_Exercise objective_. Without skipping anything, write out each record below exactly.

_Stored data_.
▶
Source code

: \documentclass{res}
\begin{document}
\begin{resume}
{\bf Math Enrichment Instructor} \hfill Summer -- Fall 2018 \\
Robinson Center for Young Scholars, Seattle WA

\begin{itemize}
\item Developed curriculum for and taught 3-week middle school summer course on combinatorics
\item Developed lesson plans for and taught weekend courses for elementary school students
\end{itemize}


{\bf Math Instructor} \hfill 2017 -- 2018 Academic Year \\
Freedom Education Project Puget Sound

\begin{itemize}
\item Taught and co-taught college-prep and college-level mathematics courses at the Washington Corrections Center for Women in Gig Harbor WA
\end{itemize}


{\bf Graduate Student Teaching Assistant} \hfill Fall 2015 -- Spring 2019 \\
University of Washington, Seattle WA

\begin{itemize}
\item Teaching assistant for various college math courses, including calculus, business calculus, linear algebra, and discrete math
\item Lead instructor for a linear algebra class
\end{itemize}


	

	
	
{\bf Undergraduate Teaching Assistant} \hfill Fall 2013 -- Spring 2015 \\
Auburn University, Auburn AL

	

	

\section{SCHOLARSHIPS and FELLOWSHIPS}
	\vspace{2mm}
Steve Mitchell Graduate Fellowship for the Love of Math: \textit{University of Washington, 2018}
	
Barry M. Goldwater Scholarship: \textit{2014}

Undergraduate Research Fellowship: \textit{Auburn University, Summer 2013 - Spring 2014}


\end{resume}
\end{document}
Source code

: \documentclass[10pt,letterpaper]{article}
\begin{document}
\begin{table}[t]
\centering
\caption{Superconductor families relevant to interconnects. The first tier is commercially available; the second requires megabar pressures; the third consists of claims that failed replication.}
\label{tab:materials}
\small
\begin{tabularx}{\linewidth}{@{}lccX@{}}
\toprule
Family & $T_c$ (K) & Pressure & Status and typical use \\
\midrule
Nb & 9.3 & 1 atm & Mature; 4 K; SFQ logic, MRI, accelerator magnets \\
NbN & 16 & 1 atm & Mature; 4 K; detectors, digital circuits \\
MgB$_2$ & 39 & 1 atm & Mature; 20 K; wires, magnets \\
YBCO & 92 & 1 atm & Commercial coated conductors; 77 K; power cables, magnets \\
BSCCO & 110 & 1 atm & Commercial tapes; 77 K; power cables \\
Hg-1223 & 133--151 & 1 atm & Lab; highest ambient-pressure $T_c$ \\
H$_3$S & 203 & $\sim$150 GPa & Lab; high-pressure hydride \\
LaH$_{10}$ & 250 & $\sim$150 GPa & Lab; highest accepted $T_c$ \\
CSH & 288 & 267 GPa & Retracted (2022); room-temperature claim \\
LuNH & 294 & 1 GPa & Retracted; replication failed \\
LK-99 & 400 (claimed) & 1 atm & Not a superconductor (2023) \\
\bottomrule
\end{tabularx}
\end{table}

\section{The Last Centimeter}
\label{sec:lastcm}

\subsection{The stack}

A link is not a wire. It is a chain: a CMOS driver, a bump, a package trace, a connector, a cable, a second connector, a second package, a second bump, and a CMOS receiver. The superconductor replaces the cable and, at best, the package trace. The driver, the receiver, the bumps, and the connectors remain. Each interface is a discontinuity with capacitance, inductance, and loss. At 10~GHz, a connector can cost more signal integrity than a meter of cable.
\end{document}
◀
_Solution_.
Source code

: \documentclass{res}
\begin{document}
\begin{resume}
{\bf Math Enrichment Instructor} \hfill Summer -- Fall 2018 \\
Robinson Center for Young Scholars, Seattle WA

\begin{itemize}
\item Developed curriculum for and taught 3-week middle school summer course on combinatorics
\item Developed lesson plans for and taught weekend courses for elementary school students
\end{itemize}


{\bf Math Instructor} \hfill 2017 -- 2018 Academic Year \\
Freedom Education Project Puget Sound

\begin{itemize}
\item Taught and co-taught college-prep and college-level mathematics courses at the Washington Corrections Center for Women in Gig Harbor WA
\end{itemize}


{\bf Graduate Student Teaching Assistant} \hfill Fall 2015 -- Spring 2019 \\
University of Washington, Seattle WA

\begin{itemize}
\item Teaching assistant for various college math courses, including calculus, business calculus, linear algebra, and discrete math
\item Lead instructor for a linear algebra class
\end{itemize}


	

	
	
{\bf Undergraduate Teaching Assistant} \hfill Fall 2013 -- Spring 2015 \\
Auburn University, Auburn AL

	

	

\section{SCHOLARSHIPS and FELLOWSHIPS}
	\vspace{2mm}
Steve Mitchell Graduate Fellowship for the Love of Math: \textit{University of Washington, 2018}
	
Barry M. Goldwater Scholarship: \textit{2014}

Undergraduate Research Fellowship: \textit{Auburn University, Summer 2013 - Spring 2014}


\end{resume}
\end{document}
Source code

: \documentclass[10pt,letterpaper]{article}
\begin{document}
\begin{table}[t]
\centering
\caption{Superconductor families relevant to interconnects. The first tier is commercially available; the second requires megabar pressures; the third consists of claims that failed replication.}
\label{tab:materials}
\small
\begin{tabularx}{\linewidth}{@{}lccX@{}}
\toprule
Family & $T_c$ (K) & Pressure & Status and typical use \\
\midrule
Nb & 9.3 & 1 atm & Mature; 4 K; SFQ logic, MRI, accelerator magnets \\
NbN & 16 & 1 atm & Mature; 4 K; detectors, digital circuits \\
MgB$_2$ & 39 & 1 atm & Mature; 20 K; wires, magnets \\
YBCO & 92 & 1 atm & Commercial coated conductors; 77 K; power cables, magnets \\
BSCCO & 110 & 1 atm & Commercial tapes; 77 K; power cables \\
Hg-1223 & 133--151 & 1 atm & Lab; highest ambient-pressure $T_c$ \\
H$_3$S & 203 & $\sim$150 GPa & Lab; high-pressure hydride \\
LaH$_{10}$ & 250 & $\sim$150 GPa & Lab; highest accepted $T_c$ \\
CSH & 288 & 267 GPa & Retracted (2022); room-temperature claim \\
LuNH & 294 & 1 GPa & Retracted; replication failed \\
LK-99 & 400 (claimed) & 1 atm & Not a superconductor (2023) \\
\bottomrule
\end{tabularx}
\end{table}

\section{The Last Centimeter}
\label{sec:lastcm}

\subsection{The stack}

A link is not a wire. It is a chain: a CMOS driver, a bump, a package trace, a connector, a cable, a second connector, a second package, a second bump, and a CMOS receiver. The superconductor replaces the cable and, at best, the package trace. The driver, the receiver, the bumps, and the connectors remain. Each interface is a discontinuity with capacitance, inductance, and loss. At 10~GHz, a connector can cost more signal integrity than a meter of cable.
\end{document}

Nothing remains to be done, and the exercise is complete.